Kendisine oyumla destek veremesem de dualarımla destek verdiğim bir bağımsız aday var; Aynur Bayram. Ankara 2. bölgeden aday olan Aynur Hanım, başörtüsüyle seçilebilmesi en mümkün görünen milletvekili adayı. Sarı basın kartı olmasına rağmen meclise alınmayan Aynur Bayram, meclise bu kez milletvekili olarak girmek için çaba gösteriyor. Sanırım binlerce aday arasında düşünmeden oy vereceğim tek kişi kendisi olurdu ama kendisiyle aynı seçim bölgesinde değiliz malesef. Ankara 2. bölgedeki seçmenlerden kendisini desteklemelerini rica ediyorum bu yüzden.

CHP ve MHP artık klasikleşmiş "loser" psikolojisiyle hareket ettiler seçim dönemi boyunca. Muhalefet olmayı kendilerine hedef koydular. Seçime saatler kala MHP'nin barajı aşma ihtimali bile kesin değil. Halktan aldıkları mesajları güzelce yorumlamaları gerekecek. CHP bir ileri iki geri devam ettiği değişim çalışmalarını daha sağlam temellere oturtmalı. Yalan yanlış bilgilerle halkı ikna etmeye çalışmamalı.

BDP'nin "sivillik" çıkışını başta olumlu karşılamıştım. Sivil cuma namazı çıkışı güzeldi bir nebze. Fakat son günlerde çıkan Kürtçe ezan ve Cuma namazıyla dalga geçen BDP'liler, bu partiye olan güvenimi tamamen aşağıya çekti.

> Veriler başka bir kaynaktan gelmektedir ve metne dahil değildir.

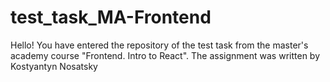 # test_task_MA-Frontend

Hello! You have entered the repository of the test task from the master's academy course "Frontend. Intro to React". The assignment was written by Kostyantyn Nosatsky

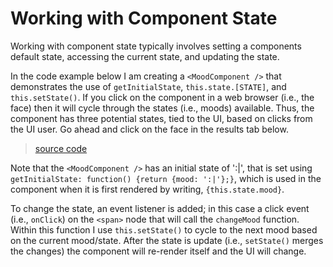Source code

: # Working with Component State

Working with component state typically involves setting a components default state, accessing the current state, and updating the state.

In the code example below I am creating a `<MoodComponent />` that demonstrates the use of `getInitialState`, `this.state.[STATE]`, and `this.setState()`. If you click on the component in a web browser (i.e., the face) then it will cycle through the states (i.e., moods) available. Thus, the component has three potential states, tied to the UI, based on clicks from the UI user. Go ahead and click on the face in the results tab below.

> [source code](https://jsfiddle.net/codylindley/zr398avp/#tabs=js,result,html,resources)

Note that the `<MoodComponent />` has an initial state of ':|', that is set using  `getInitialState: function() {return {mood: ':|'};}`, which is used in the component when it is first rendered by writing, `{this.state.mood}`.

To change the state, an event listener is added; in this case a click event (i.e., `onClick`) on the `<span>` node that will call the `changeMood` function. Within this function I use `this.setState()` to cycle to the next mood based on the current mood/state. After the state is update (i.e., `setState()` merges the changes) the component will re-render itself and the UI will change.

Diğer yanda daha marjinal partiler var. SP artık geleneğe hapsolmuş vaziyette. BBP küçük çıkışlar yapıyor ama MHP ve Ak Parti arasında paylaşılan oylardan onlara sıra gelmiyor. DP statükonun kalesi haline gelmiş durumda. Diğer partiler kendi yağında kavruluyor vaziyette. Bazılarının neden var olduğu konusunda en ufak bir fikrim bile yok hatta.

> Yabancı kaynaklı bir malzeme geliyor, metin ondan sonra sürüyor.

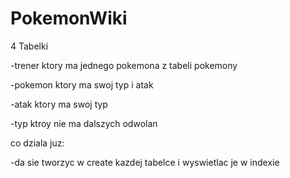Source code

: # PokemonWiki

4 Tabelki 

-trener ktory ma jednego pokemona z tabeli pokemony 

-pokemon ktory ma swoj typ i atak

-atak ktory ma swoj typ

-typ ktroy nie ma dalszych odwolan

co dziala juz:

-da sie tworzyc w create  kazdej tabelce i wyswietlac je w indexie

Bunca kelam etmeme rağmen aslında çok da umursamıyorum bütün bunları. Kazananı belli bir seçime giriyoruz. Sadece yeni anayasayı yapabilecek çoğunlukta bir oy çıkacak mı Ak Parti'ye, bunu merak ediyorum. Farklı hayaller kuranlar da yarın bu saatlerde bana ve alakalı-alakasız bir çok kişiye küfretmekle meşgul olacaklar. Bir kısmını şu anda Twitter üzerinden takip ediyorum. Erken başlamışlar hakaretler yağdırmaya. Hiç gerek yok böyle şeylere... Allah hepimize birer beyin ve akıl vermiş, hepimiz bunu kullanarak bazı tercihler yapıyoruz. Tercihlerimizin farklılığı bizi birbirimize düşman edecekse, o beyinleri çöp kutusuna atmak en mantıklısı.

Şu kazansın- bu kaybetsin dileklerimden çok, sağlıklı bir seçim olması temennilerim var yarın için. Sabah uyanacağım, göbeğimi kaşıyacağım, kafama bidonu geçirip dağ başındaki okula gidip oyumu kullanacağım. Vatana millete hayırlı uğurlu olsun. Allah utandırmasın, seçtiğimiz insanlar sözlerinden dönüp bizleri temsil ettikleri gerçeğini unutmasınlar. Diğer türlü ahirette iki elimiz yakalarında olacak. Siyaset zor iş, vesselam...

Not: Üstteki fotoğraf 2007 seçimlerine ait İstanbul 2. Bölge oy pusulasıdır. 2007 seçimlerinin en uzun oy pusulası oluyor kendisi.